# Task details:
Write out each record below exactly, without pictures.

____________

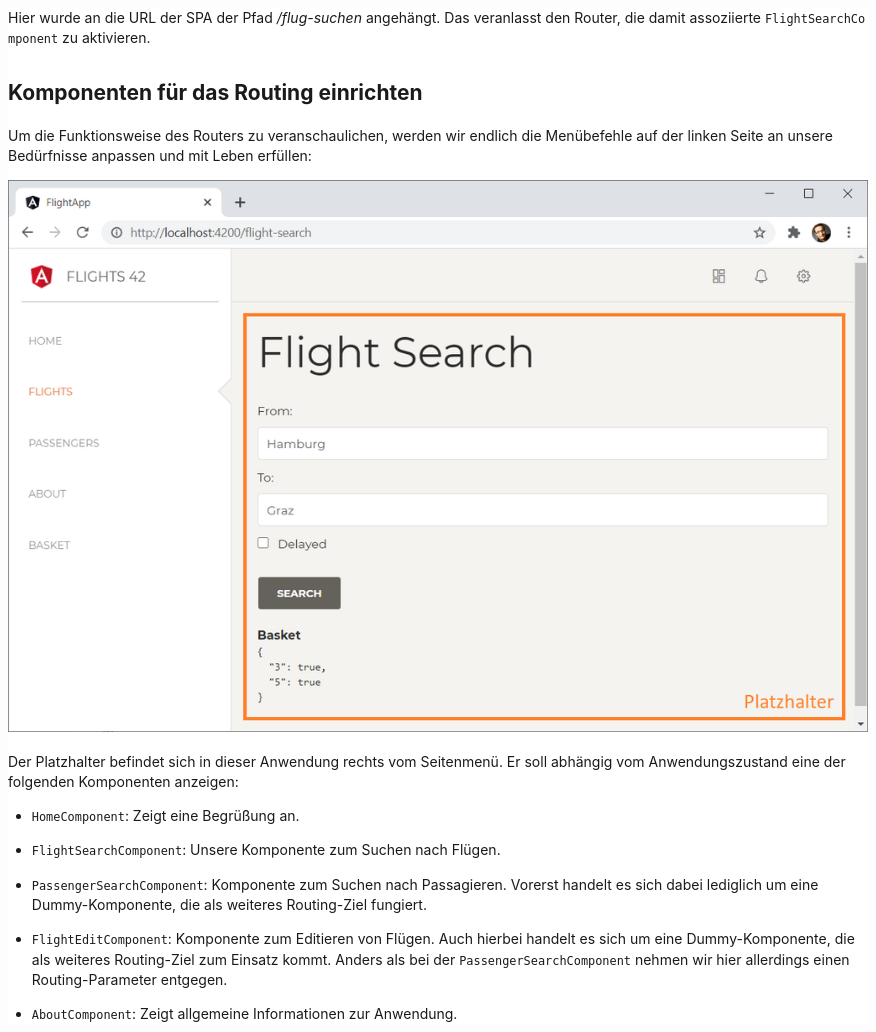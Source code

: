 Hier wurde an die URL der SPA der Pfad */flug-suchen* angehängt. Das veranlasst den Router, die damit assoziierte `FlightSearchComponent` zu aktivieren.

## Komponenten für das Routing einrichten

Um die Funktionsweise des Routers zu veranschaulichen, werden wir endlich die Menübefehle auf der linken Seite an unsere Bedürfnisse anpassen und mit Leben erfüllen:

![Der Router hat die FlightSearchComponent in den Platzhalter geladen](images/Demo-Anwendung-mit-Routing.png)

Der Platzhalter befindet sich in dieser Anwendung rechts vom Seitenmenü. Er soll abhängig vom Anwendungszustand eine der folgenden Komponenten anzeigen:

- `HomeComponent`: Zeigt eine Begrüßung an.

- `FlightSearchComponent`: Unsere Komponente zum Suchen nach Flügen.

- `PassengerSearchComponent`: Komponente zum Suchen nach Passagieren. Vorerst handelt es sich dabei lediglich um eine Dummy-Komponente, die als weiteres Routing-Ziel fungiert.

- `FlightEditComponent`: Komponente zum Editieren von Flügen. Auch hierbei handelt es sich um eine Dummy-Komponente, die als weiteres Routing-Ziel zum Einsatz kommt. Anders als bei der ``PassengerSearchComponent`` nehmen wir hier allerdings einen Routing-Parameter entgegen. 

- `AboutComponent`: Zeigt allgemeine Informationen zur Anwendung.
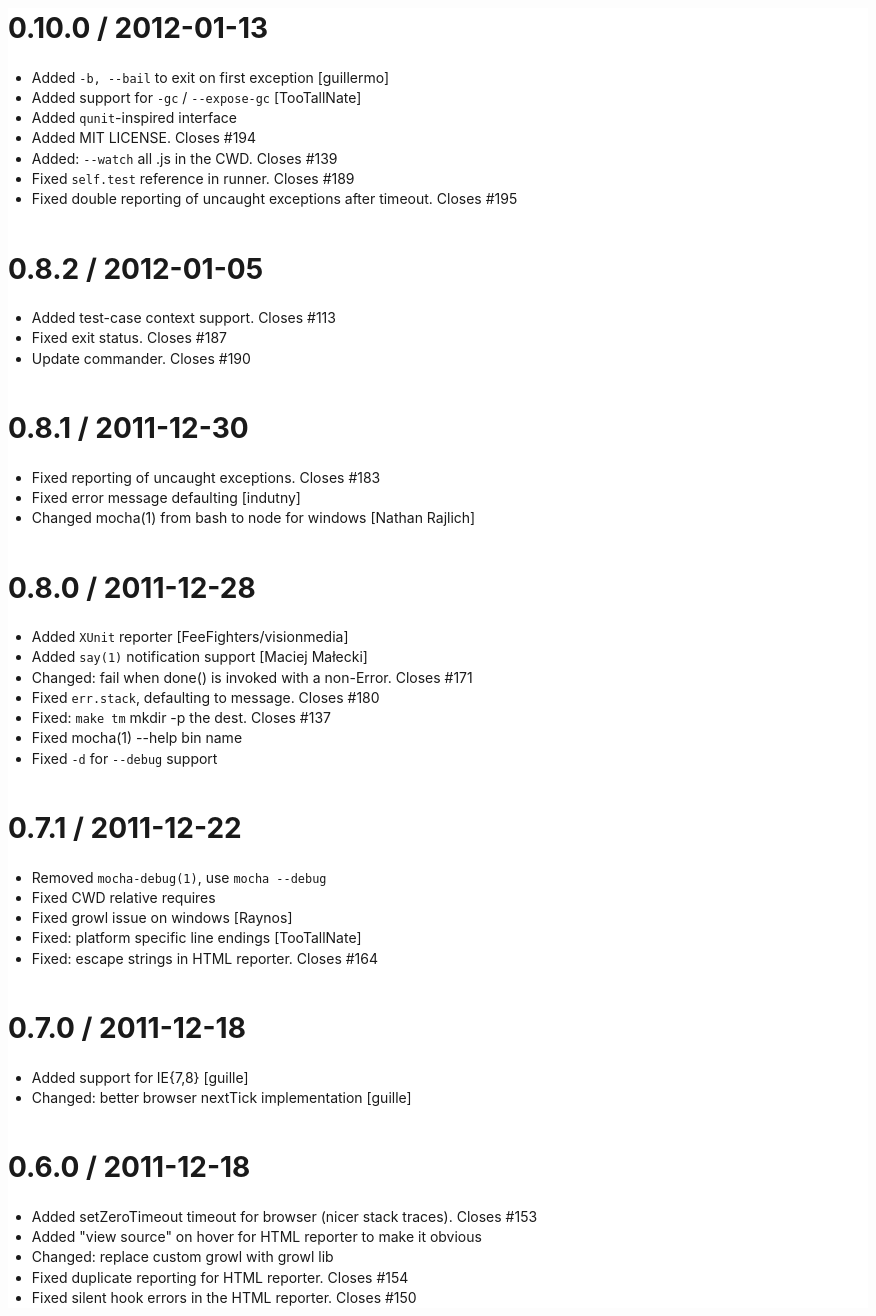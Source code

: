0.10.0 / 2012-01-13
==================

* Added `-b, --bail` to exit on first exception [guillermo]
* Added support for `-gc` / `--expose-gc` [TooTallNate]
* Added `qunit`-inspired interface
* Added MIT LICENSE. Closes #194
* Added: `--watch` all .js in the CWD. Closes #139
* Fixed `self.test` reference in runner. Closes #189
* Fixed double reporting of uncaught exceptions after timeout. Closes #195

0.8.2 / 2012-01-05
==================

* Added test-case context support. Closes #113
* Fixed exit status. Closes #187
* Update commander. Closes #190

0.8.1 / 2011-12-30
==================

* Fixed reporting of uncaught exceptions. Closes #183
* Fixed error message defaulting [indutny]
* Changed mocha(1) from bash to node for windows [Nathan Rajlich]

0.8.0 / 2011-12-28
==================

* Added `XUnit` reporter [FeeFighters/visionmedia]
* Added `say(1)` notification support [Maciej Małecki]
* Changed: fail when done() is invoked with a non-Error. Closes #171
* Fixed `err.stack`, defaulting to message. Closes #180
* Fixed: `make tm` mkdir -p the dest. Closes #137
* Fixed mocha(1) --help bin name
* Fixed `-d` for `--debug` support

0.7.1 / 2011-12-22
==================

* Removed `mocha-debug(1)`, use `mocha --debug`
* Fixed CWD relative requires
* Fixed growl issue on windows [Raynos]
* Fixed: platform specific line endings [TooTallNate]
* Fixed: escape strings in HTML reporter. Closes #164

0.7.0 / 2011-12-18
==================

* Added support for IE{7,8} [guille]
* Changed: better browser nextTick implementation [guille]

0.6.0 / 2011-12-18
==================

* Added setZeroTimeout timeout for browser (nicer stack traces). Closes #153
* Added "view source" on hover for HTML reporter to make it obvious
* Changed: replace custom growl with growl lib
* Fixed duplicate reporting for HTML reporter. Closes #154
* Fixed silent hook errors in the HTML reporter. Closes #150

____________

# Exercise solution:
Source code

: Hier wurde an die URL der SPA der Pfad */flug-suchen* angehängt. Das veranlasst den Router, die damit assoziierte `FlightSearchComponent` zu aktivieren.

## Komponenten für das Routing einrichten

Um die Funktionsweise des Routers zu veranschaulichen, werden wir endlich die Menübefehle auf der linken Seite an unsere Bedürfnisse anpassen und mit Leben erfüllen:

![Der Router hat die FlightSearchComponent in den Platzhalter geladen](images/Demo-Anwendung-mit-Routing.png)

Der Platzhalter befindet sich in dieser Anwendung rechts vom Seitenmenü. Er soll abhängig vom Anwendungszustand eine der folgenden Komponenten anzeigen:

- `HomeComponent`: Zeigt eine Begrüßung an.

- `FlightSearchComponent`: Unsere Komponente zum Suchen nach Flügen.

- `PassengerSearchComponent`: Komponente zum Suchen nach Passagieren. Vorerst handelt es sich dabei lediglich um eine Dummy-Komponente, die als weiteres Routing-Ziel fungiert.

- `FlightEditComponent`: Komponente zum Editieren von Flügen. Auch hierbei handelt es sich um eine Dummy-Komponente, die als weiteres Routing-Ziel zum Einsatz kommt. Anders als bei der ``PassengerSearchComponent`` nehmen wir hier allerdings einen Routing-Parameter entgegen. 

- `AboutComponent`: Zeigt allgemeine Informationen zur Anwendung.
Source code

:0.10.0 / 2012-01-13
==================

* Added `-b, --bail` to exit on first exception [guillermo]
* Added support for `-gc` / `--expose-gc` [TooTallNate]
* Added `qunit`-inspired interface
* Added MIT LICENSE. Closes #194
* Added: `--watch` all .js in the CWD. Closes #139
* Fixed `self.test` reference in runner. Closes #189
* Fixed double reporting of uncaught exceptions after timeout. Closes #195

0.8.2 / 2012-01-05
==================

* Added test-case context support. Closes #113
* Fixed exit status. Closes #187
* Update commander. Closes #190

0.8.1 / 2011-12-30
==================

* Fixed reporting of uncaught exceptions. Closes #183
* Fixed error message defaulting [indutny]
* Changed mocha(1) from bash to node for windows [Nathan Rajlich]

0.8.0 / 2011-12-28
==================

* Added `XUnit` reporter [FeeFighters/visionmedia]
* Added `say(1)` notification support [Maciej Małecki]
* Changed: fail when done() is invoked with a non-Error. Closes #171
* Fixed `err.stack`, defaulting to message. Closes #180
* Fixed: `make tm` mkdir -p the dest. Closes #137
* Fixed mocha(1) --help bin name
* Fixed `-d` for `--debug` support

0.7.1 / 2011-12-22
==================

* Removed `mocha-debug(1)`, use `mocha --debug`
* Fixed CWD relative requires
* Fixed growl issue on windows [Raynos]
* Fixed: platform specific line endings [TooTallNate]
* Fixed: escape strings in HTML reporter. Closes #164

0.7.0 / 2011-12-18
==================

* Added support for IE{7,8} [guille]
* Changed: better browser nextTick implementation [guille]

0.6.0 / 2011-12-18
==================

* Added setZeroTimeout timeout for browser (nicer stack traces). Closes #153
* Added "view source" on hover for HTML reporter to make it obvious
* Changed: replace custom growl with growl lib
* Fixed duplicate reporting for HTML reporter. Closes #154
* Fixed silent hook errors in the HTML reporter. Closes #150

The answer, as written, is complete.